[Items from a dataset]
[Start of Attachment]

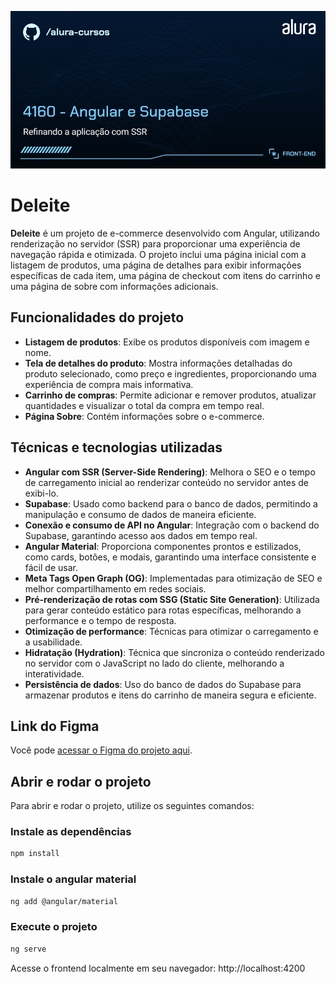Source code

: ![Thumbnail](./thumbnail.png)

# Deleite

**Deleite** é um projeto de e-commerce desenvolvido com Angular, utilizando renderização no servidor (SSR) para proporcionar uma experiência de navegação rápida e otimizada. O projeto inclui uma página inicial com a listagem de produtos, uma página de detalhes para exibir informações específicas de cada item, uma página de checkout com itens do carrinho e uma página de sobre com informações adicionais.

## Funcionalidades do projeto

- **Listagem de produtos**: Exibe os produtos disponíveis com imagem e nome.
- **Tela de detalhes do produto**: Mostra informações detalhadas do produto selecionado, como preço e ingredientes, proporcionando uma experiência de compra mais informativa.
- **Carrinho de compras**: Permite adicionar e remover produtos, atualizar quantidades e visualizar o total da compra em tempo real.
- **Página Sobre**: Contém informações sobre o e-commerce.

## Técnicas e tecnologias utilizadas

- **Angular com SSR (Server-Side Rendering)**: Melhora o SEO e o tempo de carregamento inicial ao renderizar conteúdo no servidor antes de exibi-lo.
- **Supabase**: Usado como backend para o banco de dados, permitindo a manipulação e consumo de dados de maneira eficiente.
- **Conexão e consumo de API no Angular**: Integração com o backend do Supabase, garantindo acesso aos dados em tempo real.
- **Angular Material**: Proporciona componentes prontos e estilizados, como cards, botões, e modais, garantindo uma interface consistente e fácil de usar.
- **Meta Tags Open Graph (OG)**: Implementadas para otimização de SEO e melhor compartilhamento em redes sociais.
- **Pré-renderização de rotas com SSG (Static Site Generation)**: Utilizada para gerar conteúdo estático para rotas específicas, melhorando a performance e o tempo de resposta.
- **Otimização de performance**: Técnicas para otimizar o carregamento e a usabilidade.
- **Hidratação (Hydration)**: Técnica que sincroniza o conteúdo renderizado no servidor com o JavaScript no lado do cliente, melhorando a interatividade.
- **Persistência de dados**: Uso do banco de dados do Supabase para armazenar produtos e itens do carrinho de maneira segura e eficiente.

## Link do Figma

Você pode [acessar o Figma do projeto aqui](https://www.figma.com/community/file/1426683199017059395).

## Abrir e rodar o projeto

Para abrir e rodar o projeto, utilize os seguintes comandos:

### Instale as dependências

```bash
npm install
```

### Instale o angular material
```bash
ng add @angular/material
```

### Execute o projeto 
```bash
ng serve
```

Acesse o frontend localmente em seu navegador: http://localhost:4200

[End of Attachment]
[Start of Attachment]

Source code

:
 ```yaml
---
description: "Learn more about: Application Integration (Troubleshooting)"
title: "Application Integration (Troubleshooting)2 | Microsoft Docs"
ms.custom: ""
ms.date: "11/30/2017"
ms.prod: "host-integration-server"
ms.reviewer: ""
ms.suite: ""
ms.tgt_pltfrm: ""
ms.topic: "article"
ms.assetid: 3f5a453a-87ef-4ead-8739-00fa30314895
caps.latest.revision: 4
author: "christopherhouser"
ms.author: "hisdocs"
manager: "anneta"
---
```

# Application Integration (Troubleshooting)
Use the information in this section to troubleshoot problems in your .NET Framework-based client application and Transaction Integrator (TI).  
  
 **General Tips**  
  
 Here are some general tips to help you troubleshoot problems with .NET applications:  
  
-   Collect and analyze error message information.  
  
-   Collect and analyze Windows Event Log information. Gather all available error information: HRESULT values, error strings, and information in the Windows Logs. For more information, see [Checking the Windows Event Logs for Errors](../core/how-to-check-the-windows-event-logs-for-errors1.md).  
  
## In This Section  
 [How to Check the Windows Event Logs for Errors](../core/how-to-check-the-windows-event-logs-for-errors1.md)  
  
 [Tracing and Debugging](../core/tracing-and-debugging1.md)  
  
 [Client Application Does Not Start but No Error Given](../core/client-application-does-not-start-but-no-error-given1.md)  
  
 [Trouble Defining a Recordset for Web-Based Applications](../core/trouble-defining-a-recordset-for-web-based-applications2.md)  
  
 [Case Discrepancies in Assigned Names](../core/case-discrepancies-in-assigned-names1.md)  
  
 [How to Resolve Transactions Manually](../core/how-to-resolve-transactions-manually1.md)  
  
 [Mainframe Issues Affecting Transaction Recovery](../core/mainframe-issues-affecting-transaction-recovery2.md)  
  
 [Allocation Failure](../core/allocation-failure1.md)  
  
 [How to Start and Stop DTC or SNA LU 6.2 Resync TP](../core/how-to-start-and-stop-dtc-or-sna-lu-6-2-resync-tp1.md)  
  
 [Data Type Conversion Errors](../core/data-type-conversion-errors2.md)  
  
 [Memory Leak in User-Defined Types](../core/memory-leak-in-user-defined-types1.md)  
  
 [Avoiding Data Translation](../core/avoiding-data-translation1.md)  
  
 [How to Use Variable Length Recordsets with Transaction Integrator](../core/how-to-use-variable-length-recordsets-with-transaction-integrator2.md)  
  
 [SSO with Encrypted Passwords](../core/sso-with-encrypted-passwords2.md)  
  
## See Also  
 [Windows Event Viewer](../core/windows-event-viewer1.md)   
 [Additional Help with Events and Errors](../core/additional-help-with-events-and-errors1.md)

[End of Attachment]

Exercise requirements: Above are the entries. Copy exactly the part that opens with the line containing "### Execute o projeto" and closes with the line containing "Acesse o frontend", and no more.

Written response:
### Execute o projeto 
```bash
ng serve
```

Acesse o frontend localmente em seu navegador: http://localhost:4200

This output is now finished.